They’re getting away with it
Former Mayor Jenny Durkan and former Seattle Police Department Chief Carmen Best will not be facing any charges related to text messages deleted from their phones during the 2020 protests sparked by George Floyd’s murder at the hands of police. State law makes it a class C felony for public officials to “remove, alter, mutilate, destroy, conceal, or obliterate a record, map, book, paper, document, or other thing filed or deposited in a public office, or with any public officer.”
As first reported by PubliCola’s Erica Barnett (also the winner of Real Change’s 2023 Editorial Excellence award), they’re getting off scot-free for doing exactly that because none of them meant to hide their texts from public scrutiny; they were just very, very bad at using their phones.
“There is no evidence that the involved individuals intended to permanently delete anything,” wrote King County Prosecuting Attorney Leesa Manion, in a memo explaining the decision.
We’re getting sick of it
In other news related to the sincere beliefs of major players within the Seattle Police Department, comments recorded by the bodycam of Officer Daniel Auderer have set the nation aflame. Figuratively, not literally, but still, when you get caught on body cam laughing about the tragic killing of Jaahnavi Kandula by one of your colleagues, people get pretty heated.
“But she is dead,” Auderer, a vice president of the Seattle Police Officers Guild (SPOG), can be heard saying in the video SPD released Sept. 11, before laughing in response to something his conversation partner, SPOG president Mike Solan says.
“No, it’s a regular person,” Auderer continues, which many have speculated is him clarifying to Solan that the victim was not homeless. The recording concludes with Auderer saying, “Just write a check. $11,000. She was 26 anyway; she had limited value.”
Auderer’s video also opens with him suggesting that the officer involved in the incident, Officer Kevin Dave, wasn’t out of line. “He’s going 50? That’s not out of control. That’s not reckless for a trained driver,” Auderer says. Publicola’s Barnett was also first to report that Dave was driving 74 miles per hour and was only chirping his siren as he passed through intersections. Dave’s comments at the time of the crash — “I fucked up” — directly conflict with Auderer’s assessment.

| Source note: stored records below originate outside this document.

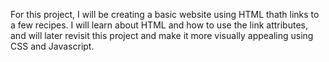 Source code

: For this project, I will be creating a basic website using HTML thath 
links to a few recipes. I will learn about HTML and how to use the link 
attributes, and will later revisit this project and make it more visually 
appealing using CSS and Javascript.
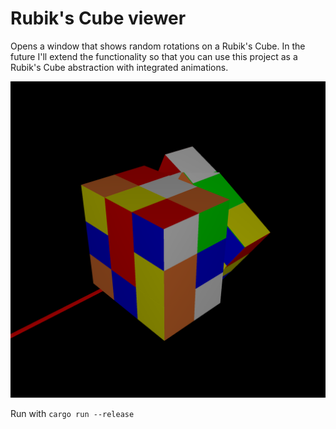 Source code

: # Rubik's Cube viewer

Opens a window that shows random rotations on a Rubik's Cube. 
In the future I'll extend the functionality so that you can use this project as a Rubik's Cube abstraction with integrated animations.

![img.png](imgs/img.png)

Run with `cargo run --release`

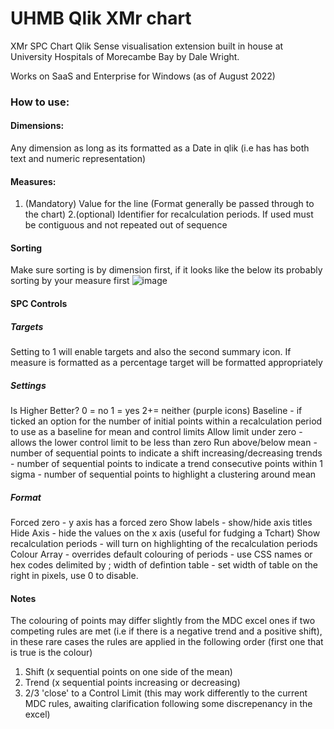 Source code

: # UHMB Qlik XMr chart
XMr SPC Chart Qlik Sense visualisation extension built in house at University Hospitals of Morecambe Bay by Dale Wright.

Works on SaaS and Enterprise for Windows (as of August 2022)

### How to use:
#### Dimensions:
Any dimension as long as its formatted as a Date in qlik (i.e has has both text and numeric representation)

#### Measures:
1. (Mandatory) Value for the line (Format generally be passed through to the chart)
2.(optional) Identifier for recalculation periods.  If used must be contiguous and not repeated out of sequence

#### Sorting
Make sure sorting is by dimension first, if it looks like the below its probably sorting by your measure first ![image](https://user-images.githubusercontent.com/111445780/186640157-8bbeea38-a9a3-49e2-b531-47569b234dd5.png)

#### SPC Controls
##### Targets
Setting to 1 will enable targets and also the second summary icon. If measure is formatted as a percentage target will be formatted appropriately

##### Settings
Is Higher Better?
0 = no 1 = yes 2+= neither (purple icons)
Baseline -  if ticked an option for the number of initial points within a recalculation period to use as a baseline for mean and control limits
Allow limit under zero - allows the lower control limit to be less than zero
Run above/below mean - number of sequential points to indicate a shift
increasing/decreasing trends - number of sequential points to indicate a trend
consecutive points within 1 sigma - number of sequential points to highlight a clustering around mean

##### Format
Forced zero -  y axis has a forced zero
Show labels - show/hide axis titles
Hide Axis - hide the values on the x axis (useful for fudging a Tchart)
Show recalculation periods - will turn on highlighting  of the recalculation periods
Colour Array -  overrides default colouring of periods - use CSS names or hex codes delimited by ;
width of defintion table - set width of table on the right in pixels, use 0 to disable.

#### Notes
The colouring of points may differ slightly from the MDC excel ones if two competing rules are met (i.e if there is a negative trend and a positive shift), in these rare cases the rules are applied in the following order (first one that is true is the colour)
1. Shift (x sequential points on one side of the mean)
2. Trend (x sequential points increasing or decreasing)
3. 2/3 'close' to a Control Limit (this may work differently to the current MDC rules, awaiting clarification following some discrepenancy in the excel)
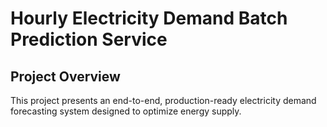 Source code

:# Hourly Electricity Demand Batch Prediction Service

## Project Overview  
This project presents an end-to-end, production-ready electricity demand forecasting system designed to optimize energy supply. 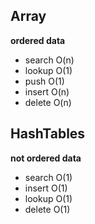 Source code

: ## Array

**ordered data**

- search O(n)
- lookup O(1)
- push O(1)
- insert O(n)
- delete O(n)

## HashTables

**not ordered data**

- search O(1)
- insert O(1)
- lookup O(1)
- delete O(1)
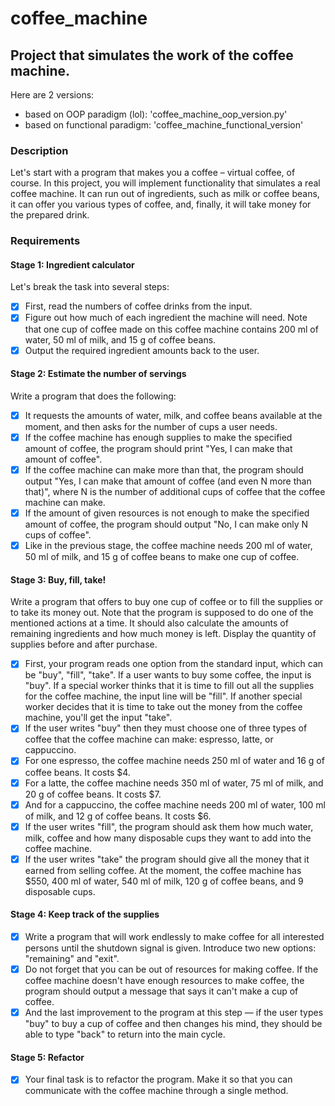 # coffee_machine
## Project that simulates the work of the coffee machine. 
Here are 2 versions: 
- based on OOP paradigm (lol): 'coffee_machine_oop_version.py'
- based on functional paradigm: 'coffee_machine_functional_version'

### Description
Let's start with a program that makes you a coffee – virtual coffee, of course. In this project, you will implement functionality that simulates a real coffee machine. It can run out of ingredients, such as milk or coffee beans, it can offer you various types of coffee, and, finally, it will take money for the prepared drink.

### Requirements
#### Stage 1: Ingredient calculator
Let's break the task into several steps:

- [x] First, read the numbers of coffee drinks from the input.
- [x] Figure out how much of each ingredient the machine will need. Note that one cup of coffee made on this coffee machine contains 200 ml of water, 50 ml of milk, and 15 g of coffee beans.
- [x] Output the required ingredient amounts back to the user.

#### Stage 2:  Estimate the number of servings

Write a program that does the following:

- [x] It requests the amounts of water, milk, and coffee beans available at the moment, and then asks for the number of cups a user needs.
- [x] If the coffee machine has enough supplies to make the specified amount of coffee, the program should print "Yes, I can make that amount of coffee".
- [x] If the coffee machine can make more than that, the program should output "Yes, I can make that amount of coffee (and even N more than that)", where N is the number of additional cups of coffee that the coffee machine can make.
- [x] If the amount of given resources is not enough to make the specified amount of coffee, the program should output "No, I can make only N cups of coffee".
- [x] Like in the previous stage, the coffee machine needs 200 ml of water, 50 ml of milk, and 15 g of coffee beans to make one cup of coffee.

#### Stage 3: Buy, fill, take!
Write a program that offers to buy one cup of coffee or to fill the supplies or to take its money out. Note that the program is supposed to do one of the mentioned actions at a time. It should also calculate the amounts of remaining ingredients and how much money is left. Display the quantity of supplies before and after purchase.

- [x] First, your program reads one option from the standard input, which can be "buy", "fill", "take". If a user wants to buy some coffee, the input is "buy". If a special worker thinks that it is time to fill out all the supplies for the coffee machine, the input line will be "fill". If another special worker decides that it is time to take out the money from the coffee machine, you'll get the input "take".
- [x] If the user writes "buy" then they must choose one of three types of coffee that the coffee machine can make: espresso, latte, or cappuccino.
- [x] For one espresso, the coffee machine needs 250 ml of water and 16 g of coffee beans. It costs $4.
- [x] For a latte, the coffee machine needs 350 ml of water, 75 ml of milk, and 20 g of coffee beans. It costs $7.
- [x] And for a cappuccino, the coffee machine needs 200 ml of water, 100 ml of milk, and 12 g of coffee beans. It costs $6.
- [x] If the user writes "fill", the program should ask them how much water, milk, coffee and how many disposable cups they want to add into the coffee machine.
- [x] If the user writes "take" the program should give all the money that it earned from selling coffee.
At the moment, the coffee machine has $550, 400 ml of water, 540 ml of milk, 120 g of coffee beans, and 9 disposable cups.

#### Stage 4: Keep track of the supplies
- [x] Write a program that will work endlessly to make coffee for all interested persons until the shutdown signal is given. Introduce two new options: "remaining" and "exit".
- [x] Do not forget that you can be out of resources for making coffee. If the coffee machine doesn't have enough resources to make coffee, the program should output a message that says it can't make a cup of coffee.
- [x] And the last improvement to the program at this step — if the user types "buy" to buy a cup of coffee and then changes his mind, they should be able to type "back" to return into the main cycle.

#### Stage 5: Refactor
- [x] Your final task is to refactor the program. Make it so that you can communicate with the coffee machine through a single method. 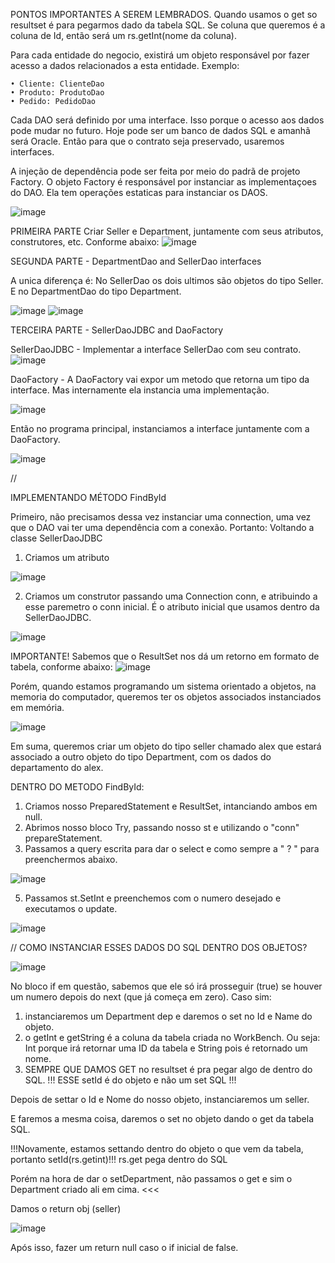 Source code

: PONTOS IMPORTANTES A SEREM LEMBRADOS.
Quando usamos o get so resultset é para pegarmos dado da tabela SQL. Se coluna que queremos é a coluna de Id, então será um rs.getInt(nome da coluna).


Para cada entidade do negocio, existirá um objeto responsável por fazer acesso a dados relacionados a esta entidade.
Exemplo:

	• Cliente: ClienteDao
	• Produto: ProdutoDao
	• Pedido: PedidoDao

Cada DAO será definido por uma interface. Isso porque o acesso aos dados pode mudar no futuro. Hoje pode ser um banco de dados SQL e amanhã será Oracle.
Então para que o contrato seja preservado, usaremos interfaces.

A injeção de dependência pode ser feita por meio do padrã de projeto Factory. 
O objeto Factory é responsável por instanciar as implementaçoes do DAO. Ela tem operações estaticas para instanciar os DAOS.

![image](https://github.com/zenonxd/demo-dao-jdbc/assets/64092861/b28fd55c-5ef2-487c-948c-3412d7956f67)


PRIMEIRA PARTE
Criar Seller e Department, juntamente com seus atributos, construtores, etc. Conforme abaixo:
![image](https://github.com/zenonxd/demo-dao-jdbc/assets/64092861/328ce494-98aa-4093-8887-554ca2b43db1)

SEGUNDA PARTE - DepartmentDao and SellerDao interfaces

A unica diferença é: No SellerDao os dois ultimos são objetos do tipo Seller. E no DepartmentDao do tipo Department.

![image](https://github.com/zenonxd/demo-dao-jdbc/assets/64092861/8464eab7-76a8-44b7-ab73-83081932fe37) ![image](https://github.com/zenonxd/demo-dao-jdbc/assets/64092861/98e0a0d4-8498-4573-97dd-c09c655ecbe5)

TERCEIRA PARTE - SellerDaoJDBC and DaoFactory

SellerDaoJDBC - Implementar a interface SellerDao com seu contrato. ![image](https://github.com/zenonxd/demo-dao-jdbc/assets/64092861/c674acb8-4e27-4bf1-b83d-b6ce315acfd6)

DaoFactory - A DaoFactory vai expor um metodo que retorna um tipo da interface. Mas internamente ela instancia uma implementação. 

![image](https://github.com/zenonxd/demo-dao-jdbc/assets/64092861/c9106ec0-9d23-4ae0-81ae-6310638786bc)

Então no programa principal, instanciamos a interface juntamente com a DaoFactory.

![image](https://github.com/zenonxd/demo-dao-jdbc/assets/64092861/e0f18384-9a49-49fe-ba5c-2207f72dbe50)

//

IMPLEMENTANDO MÉTODO FindById

Primeiro, não precisamos dessa vez instanciar uma connection, uma vez que o DAO vai ter uma dependência com a conexão. Portanto: 
Voltando a classe SellerDaoJDBC
1. Criamos um atributo
   
![image](https://github.com/zenonxd/demo-dao-jdbc/assets/64092861/c8dfd7c0-6ad5-48e2-8507-9c4b0ae91557)

2.	Criamos um construtor passando uma Connection conn, e atribuindo a esse paremetro o conn inicial. É o atributo inicial que usamos dentro da SellerDaoJDBC.

![image](https://github.com/zenonxd/demo-dao-jdbc/assets/64092861/79cfe387-4278-4776-b5c6-974247510425)

IMPORTANTE! Sabemos que o ResultSet nos dá um retorno em formato de tabela, conforme abaixo:
![image](https://github.com/zenonxd/demo-dao-jdbc/assets/64092861/4519fb33-1c12-4bf5-aa1b-62422c2c1729)

Porém, quando estamos programando um sistema orientado a objetos, na memoria do computador, queremos ter os objetos associados instanciados em memória.

![image](https://github.com/zenonxd/demo-dao-jdbc/assets/64092861/482db49f-9bfd-4554-bdc9-bc02e509789a)

Em suma, queremos criar um objeto do tipo seller chamado alex que estará associado a outro objeto do tipo Department, com os dados do departamento do alex.

DENTRO DO METODO FindById:

1. Criamos nosso PreparedStatement e ResultSet, intanciando ambos em null.
2. Abrimos nosso bloco Try, passando nosso st e utilizando o "conn" prepareStatement.
3. Passamos a query escrita para dar o select e como sempre a " ? " para preenchermos abaixo.
   
![image](https://github.com/zenonxd/demo-dao-jdbc/assets/64092861/3f935c35-a45d-48e9-ac1d-14257d7c355e)

5. Passamos st.SetInt e preenchemos com o numero desejado e executamos o update.

![image](https://github.com/zenonxd/demo-dao-jdbc/assets/64092861/9d8f72b9-a464-4e6d-90ea-59bf50491e87)

// COMO INSTANCIAR ESSES DADOS DO SQL DENTRO DOS OBJETOS?

![image](https://github.com/zenonxd/demo-dao-jdbc/assets/64092861/4e12b3c4-9156-4aa8-96f4-e929fe819801)

No bloco if em questão, sabemos que ele só irá prosseguir (true) se houver um numero depois do next (que já começa em zero).
Caso sim:
1. instanciaremos um Department dep e daremos o set no Id e Name do objeto.
2. o getInt e getString é a coluna da tabela criada no WorkBench. Ou seja: Int porque irá retornar uma ID da tabela e String pois é retornado um nome.
3. SEMPRE QUE DAMOS GET no resultset é pra pegar algo de dentro do SQL.
!!! ESSE setId é do objeto e não um set SQL !!!

Depois de settar o Id e Nome do nosso objeto, instanciaremos um seller.

E faremos a mesma coisa, daremos o set no objeto dando o get da tabela SQL.

!!!Novamente, estamos settando dentro do objeto o que vem da tabela, portanto setId(rs.getint)!!! rs.get pega dentro do SQL

Porém na hora de dar o setDepartment, não passamos o get e sim o Department criado ali em cima. <<<

Damos o return obj (seller)

![image](https://github.com/zenonxd/demo-dao-jdbc/assets/64092861/b9bcf842-f9c4-489c-9604-2f86ec44fdff)

Após isso, fazer um return null caso o if inicial de false.

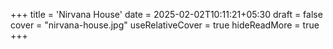 +++
title = 'Nirvana House'
date = 2025-02-02T10:11:21+05:30
draft = false
cover = "nirvana-house.jpg"
useRelativeCover = true
hideReadMore = true
+++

In the wake of Auderer’s abhorrent jokes, several groups have launched petitions calling for his firing. Mayor Bruce Harrell wrote a letter to Kandula’s family, promising, “Her life had immeasurable value, and any sentiment, shared by one person, that expresses otherwise does not represent the very real feelings of heartbreak that our entire city has over the loss of your child.”
Auderer does, however, represent the entirety of the city’s rank and file officers via his role in SPOG. An Office of Professional Accountability investigation is ongoing, according to a Sept. 16 press release sent by the mayor’s office. For the time being, Auderer remains employed.